> **Directions for this task**: All that is needed is the line containing "всего образа 15" together with each line after it, transcribed exactly to the end of the records.
+-------+
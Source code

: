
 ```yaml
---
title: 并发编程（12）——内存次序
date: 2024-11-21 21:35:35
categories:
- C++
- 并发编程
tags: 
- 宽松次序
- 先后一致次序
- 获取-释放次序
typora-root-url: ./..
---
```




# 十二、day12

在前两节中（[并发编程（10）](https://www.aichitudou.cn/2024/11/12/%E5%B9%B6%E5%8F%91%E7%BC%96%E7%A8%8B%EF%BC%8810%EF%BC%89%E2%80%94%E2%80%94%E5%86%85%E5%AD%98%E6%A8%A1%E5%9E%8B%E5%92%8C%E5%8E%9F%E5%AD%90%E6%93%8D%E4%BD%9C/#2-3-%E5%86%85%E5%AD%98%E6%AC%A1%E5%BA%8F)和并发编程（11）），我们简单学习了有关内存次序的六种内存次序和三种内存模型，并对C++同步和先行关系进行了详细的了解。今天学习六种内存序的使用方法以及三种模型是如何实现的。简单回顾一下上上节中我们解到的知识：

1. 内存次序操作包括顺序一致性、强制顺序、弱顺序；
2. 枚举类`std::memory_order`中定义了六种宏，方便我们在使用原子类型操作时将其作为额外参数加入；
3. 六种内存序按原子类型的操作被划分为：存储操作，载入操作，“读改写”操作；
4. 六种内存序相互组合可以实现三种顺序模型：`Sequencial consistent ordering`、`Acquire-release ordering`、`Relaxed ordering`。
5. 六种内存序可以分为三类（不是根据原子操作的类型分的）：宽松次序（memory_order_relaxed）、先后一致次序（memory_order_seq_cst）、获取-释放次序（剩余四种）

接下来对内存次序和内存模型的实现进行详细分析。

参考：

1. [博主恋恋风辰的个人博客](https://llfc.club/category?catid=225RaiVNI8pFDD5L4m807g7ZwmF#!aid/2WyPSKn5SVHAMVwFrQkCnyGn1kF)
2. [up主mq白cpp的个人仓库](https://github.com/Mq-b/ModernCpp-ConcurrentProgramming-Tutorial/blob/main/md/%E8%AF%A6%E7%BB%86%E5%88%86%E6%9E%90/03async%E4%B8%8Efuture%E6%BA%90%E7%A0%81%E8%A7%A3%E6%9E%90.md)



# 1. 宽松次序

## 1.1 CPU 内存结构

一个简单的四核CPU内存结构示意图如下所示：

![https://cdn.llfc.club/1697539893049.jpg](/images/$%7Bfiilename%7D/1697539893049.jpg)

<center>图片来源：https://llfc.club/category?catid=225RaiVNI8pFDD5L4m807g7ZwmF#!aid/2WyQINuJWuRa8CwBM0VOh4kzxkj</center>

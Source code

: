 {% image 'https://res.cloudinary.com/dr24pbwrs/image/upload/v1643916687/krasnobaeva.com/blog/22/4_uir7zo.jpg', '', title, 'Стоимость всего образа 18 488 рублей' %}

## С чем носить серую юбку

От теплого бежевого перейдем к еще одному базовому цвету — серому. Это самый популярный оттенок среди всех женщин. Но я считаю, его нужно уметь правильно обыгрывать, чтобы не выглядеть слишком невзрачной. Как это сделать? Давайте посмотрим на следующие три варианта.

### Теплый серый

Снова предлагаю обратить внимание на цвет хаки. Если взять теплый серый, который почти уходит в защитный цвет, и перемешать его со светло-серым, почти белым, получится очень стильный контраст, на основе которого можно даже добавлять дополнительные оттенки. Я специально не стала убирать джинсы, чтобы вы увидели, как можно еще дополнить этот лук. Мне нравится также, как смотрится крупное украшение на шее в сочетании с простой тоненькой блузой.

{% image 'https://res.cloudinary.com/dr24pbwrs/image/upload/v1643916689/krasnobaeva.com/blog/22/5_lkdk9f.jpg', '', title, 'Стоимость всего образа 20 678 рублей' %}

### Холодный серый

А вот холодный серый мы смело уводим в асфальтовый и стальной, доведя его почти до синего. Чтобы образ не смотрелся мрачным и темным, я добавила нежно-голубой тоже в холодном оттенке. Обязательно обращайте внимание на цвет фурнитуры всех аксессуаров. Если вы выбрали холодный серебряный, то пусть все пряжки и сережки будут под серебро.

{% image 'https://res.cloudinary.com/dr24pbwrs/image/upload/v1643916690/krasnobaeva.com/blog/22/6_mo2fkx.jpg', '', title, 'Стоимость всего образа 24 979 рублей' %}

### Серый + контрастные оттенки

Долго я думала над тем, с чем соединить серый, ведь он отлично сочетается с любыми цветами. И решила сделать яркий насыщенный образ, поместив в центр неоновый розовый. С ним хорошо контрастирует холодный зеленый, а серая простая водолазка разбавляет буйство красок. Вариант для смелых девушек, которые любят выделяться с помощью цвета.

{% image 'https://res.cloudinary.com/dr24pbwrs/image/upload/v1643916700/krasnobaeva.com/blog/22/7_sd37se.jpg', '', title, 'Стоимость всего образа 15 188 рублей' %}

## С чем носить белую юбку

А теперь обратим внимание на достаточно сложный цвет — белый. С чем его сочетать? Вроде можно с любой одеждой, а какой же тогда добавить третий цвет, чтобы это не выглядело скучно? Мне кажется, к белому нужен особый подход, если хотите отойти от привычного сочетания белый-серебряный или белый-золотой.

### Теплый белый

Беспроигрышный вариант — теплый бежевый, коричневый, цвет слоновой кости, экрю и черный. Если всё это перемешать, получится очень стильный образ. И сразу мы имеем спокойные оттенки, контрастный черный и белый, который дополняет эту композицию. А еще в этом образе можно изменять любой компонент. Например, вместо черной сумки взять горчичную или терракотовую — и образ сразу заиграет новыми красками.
+-------+
> **Response area**:
{% image 'https://res.cloudinary.com/dr24pbwrs/image/upload/v1643916700/krasnobaeva.com/blog/22/7_sd37se.jpg', '', title, 'Стоимость всего образа 15 188 рублей' %}

## С чем носить белую юбку

А теперь обратим внимание на достаточно сложный цвет — белый. С чем его сочетать? Вроде можно с любой одеждой, а какой же тогда добавить третий цвет, чтобы это не выглядело скучно? Мне кажется, к белому нужен особый подход, если хотите отойти от привычного сочетания белый-серебряный или белый-золотой.

### Теплый белый

Беспроигрышный вариант — теплый бежевый, коричневый, цвет слоновой кости, экрю и черный. Если всё это перемешать, получится очень стильный образ. И сразу мы имеем спокойные оттенки, контрастный черный и белый, который дополняет эту композицию. А еще в этом образе можно изменять любой компонент. Например, вместо черной сумки взять горчичную или терракотовую — и образ сразу заиграет новыми красками.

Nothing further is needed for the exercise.